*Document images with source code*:

----------

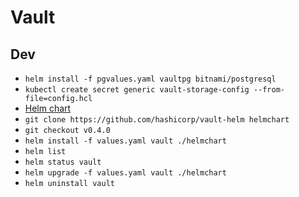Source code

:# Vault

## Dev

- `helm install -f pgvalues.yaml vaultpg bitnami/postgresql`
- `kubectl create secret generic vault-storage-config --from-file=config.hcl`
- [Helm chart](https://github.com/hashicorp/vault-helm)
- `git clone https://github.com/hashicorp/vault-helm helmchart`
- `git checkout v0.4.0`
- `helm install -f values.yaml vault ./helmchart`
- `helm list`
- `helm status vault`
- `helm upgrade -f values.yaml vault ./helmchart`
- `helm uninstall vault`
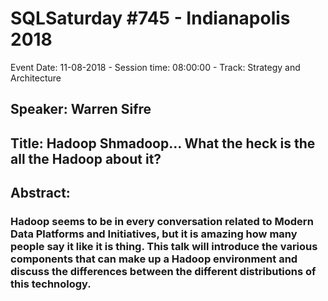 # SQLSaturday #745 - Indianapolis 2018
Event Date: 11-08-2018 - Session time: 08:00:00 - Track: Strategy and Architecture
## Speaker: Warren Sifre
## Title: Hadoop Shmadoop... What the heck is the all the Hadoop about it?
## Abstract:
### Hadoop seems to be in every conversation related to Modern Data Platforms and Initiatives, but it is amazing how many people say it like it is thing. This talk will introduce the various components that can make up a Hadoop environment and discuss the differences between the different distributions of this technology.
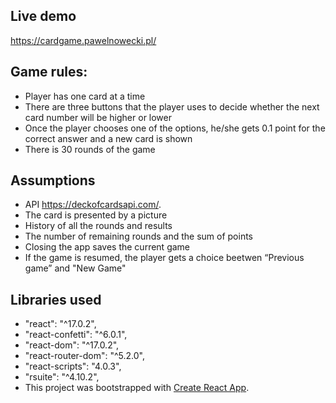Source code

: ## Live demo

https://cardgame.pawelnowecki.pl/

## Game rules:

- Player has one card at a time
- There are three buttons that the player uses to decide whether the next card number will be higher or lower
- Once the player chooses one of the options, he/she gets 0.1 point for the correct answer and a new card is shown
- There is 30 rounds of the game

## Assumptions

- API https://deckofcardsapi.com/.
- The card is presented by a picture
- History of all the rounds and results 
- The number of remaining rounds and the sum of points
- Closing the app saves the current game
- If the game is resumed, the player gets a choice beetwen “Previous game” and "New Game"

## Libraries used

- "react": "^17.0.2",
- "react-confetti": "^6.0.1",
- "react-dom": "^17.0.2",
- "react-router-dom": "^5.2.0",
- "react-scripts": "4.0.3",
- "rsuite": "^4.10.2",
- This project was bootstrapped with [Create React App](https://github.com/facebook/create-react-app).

----------

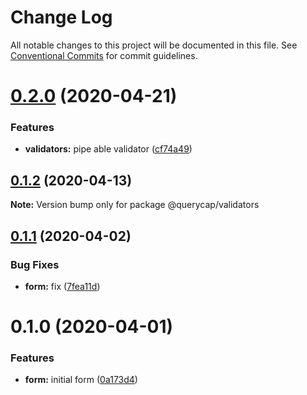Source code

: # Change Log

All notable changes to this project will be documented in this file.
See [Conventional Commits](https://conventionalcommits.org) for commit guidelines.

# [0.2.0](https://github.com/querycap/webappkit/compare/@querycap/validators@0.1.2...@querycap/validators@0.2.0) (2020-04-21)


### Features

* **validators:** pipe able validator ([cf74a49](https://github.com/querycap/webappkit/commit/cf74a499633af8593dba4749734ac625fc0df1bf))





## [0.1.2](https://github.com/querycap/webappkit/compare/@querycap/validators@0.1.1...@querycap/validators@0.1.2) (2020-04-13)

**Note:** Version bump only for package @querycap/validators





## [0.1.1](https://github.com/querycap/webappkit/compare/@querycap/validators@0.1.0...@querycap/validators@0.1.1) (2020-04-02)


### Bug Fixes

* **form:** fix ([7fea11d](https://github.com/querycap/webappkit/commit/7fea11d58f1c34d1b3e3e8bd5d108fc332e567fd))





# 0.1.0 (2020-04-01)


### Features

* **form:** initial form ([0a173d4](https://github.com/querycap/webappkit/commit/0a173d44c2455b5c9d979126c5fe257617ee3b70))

----------

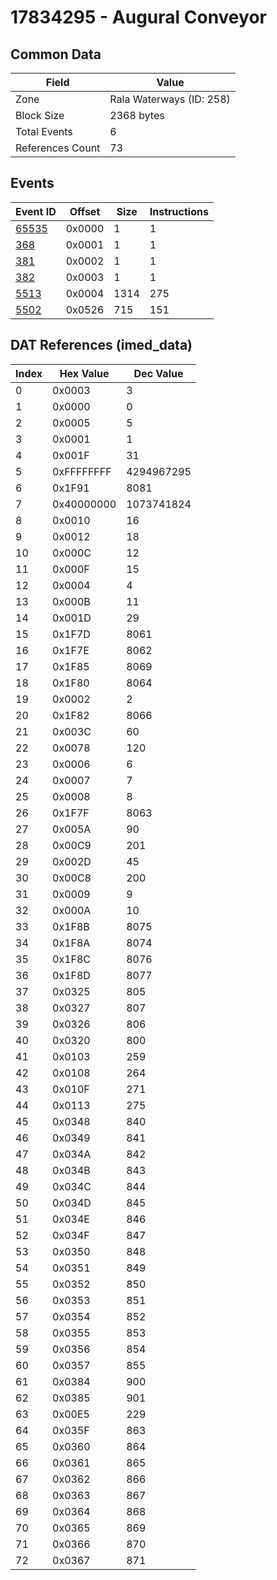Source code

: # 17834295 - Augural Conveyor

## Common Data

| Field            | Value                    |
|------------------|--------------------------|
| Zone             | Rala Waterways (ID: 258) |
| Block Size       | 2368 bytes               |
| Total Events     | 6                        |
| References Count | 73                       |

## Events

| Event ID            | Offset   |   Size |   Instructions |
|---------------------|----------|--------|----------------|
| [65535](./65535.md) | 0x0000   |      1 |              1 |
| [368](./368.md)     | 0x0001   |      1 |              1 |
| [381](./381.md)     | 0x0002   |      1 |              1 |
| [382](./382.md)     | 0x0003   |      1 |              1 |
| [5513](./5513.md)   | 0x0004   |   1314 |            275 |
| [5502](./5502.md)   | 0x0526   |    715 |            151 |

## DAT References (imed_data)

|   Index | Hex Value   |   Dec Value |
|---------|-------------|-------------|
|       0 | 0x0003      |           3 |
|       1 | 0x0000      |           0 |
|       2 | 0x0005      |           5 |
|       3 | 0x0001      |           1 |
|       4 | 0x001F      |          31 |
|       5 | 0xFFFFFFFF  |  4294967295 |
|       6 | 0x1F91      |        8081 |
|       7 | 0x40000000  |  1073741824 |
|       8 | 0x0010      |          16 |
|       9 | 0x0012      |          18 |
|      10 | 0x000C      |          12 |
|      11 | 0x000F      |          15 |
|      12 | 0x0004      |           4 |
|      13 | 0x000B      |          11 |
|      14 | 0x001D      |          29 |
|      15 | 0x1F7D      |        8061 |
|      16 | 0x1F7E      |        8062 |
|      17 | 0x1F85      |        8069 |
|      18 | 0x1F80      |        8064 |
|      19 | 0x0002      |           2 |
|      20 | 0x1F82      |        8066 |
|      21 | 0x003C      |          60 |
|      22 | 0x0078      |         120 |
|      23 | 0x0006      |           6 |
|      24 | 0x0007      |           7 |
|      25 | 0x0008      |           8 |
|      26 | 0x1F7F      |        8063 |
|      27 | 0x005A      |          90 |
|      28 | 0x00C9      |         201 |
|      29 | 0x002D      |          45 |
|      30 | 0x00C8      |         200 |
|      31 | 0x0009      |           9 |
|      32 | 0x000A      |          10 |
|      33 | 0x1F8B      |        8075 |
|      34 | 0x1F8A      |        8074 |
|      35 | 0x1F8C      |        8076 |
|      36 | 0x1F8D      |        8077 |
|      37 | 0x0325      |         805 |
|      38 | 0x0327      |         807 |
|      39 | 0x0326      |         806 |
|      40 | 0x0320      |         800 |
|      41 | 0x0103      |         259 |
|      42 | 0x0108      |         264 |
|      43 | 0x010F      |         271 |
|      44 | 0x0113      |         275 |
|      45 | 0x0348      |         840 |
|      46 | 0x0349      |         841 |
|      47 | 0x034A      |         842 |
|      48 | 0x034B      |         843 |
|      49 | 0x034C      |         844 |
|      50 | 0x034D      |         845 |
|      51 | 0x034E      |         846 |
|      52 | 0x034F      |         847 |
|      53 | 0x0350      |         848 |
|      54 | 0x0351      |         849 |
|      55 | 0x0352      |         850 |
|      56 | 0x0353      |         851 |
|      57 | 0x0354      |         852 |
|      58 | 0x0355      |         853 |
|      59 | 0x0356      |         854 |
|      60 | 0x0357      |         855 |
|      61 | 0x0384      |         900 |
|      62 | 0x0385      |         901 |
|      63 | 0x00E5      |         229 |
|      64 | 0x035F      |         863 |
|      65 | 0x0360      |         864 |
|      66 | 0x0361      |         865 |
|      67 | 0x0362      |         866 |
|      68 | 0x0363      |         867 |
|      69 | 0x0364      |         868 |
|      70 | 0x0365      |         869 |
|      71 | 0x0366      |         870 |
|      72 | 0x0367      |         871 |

----------

*Task details*:
Take the records above and return, word for word, only the lines that fall from the line with "40 | 0x0320" to the line with "50 | 0x034D", both of them included.

*Task answer*:
|      40 | 0x0320      |         800 |
|      41 | 0x0103      |         259 |
|      42 | 0x0108      |         264 |
|      43 | 0x010F      |         271 |
|      44 | 0x0113      |         275 |
|      45 | 0x0348      |         840 |
|      46 | 0x0349      |         841 |
|      47 | 0x034A      |         842 |
|      48 | 0x034B      |         843 |
|      49 | 0x034C      |         844 |
|      50 | 0x034D      |         845 |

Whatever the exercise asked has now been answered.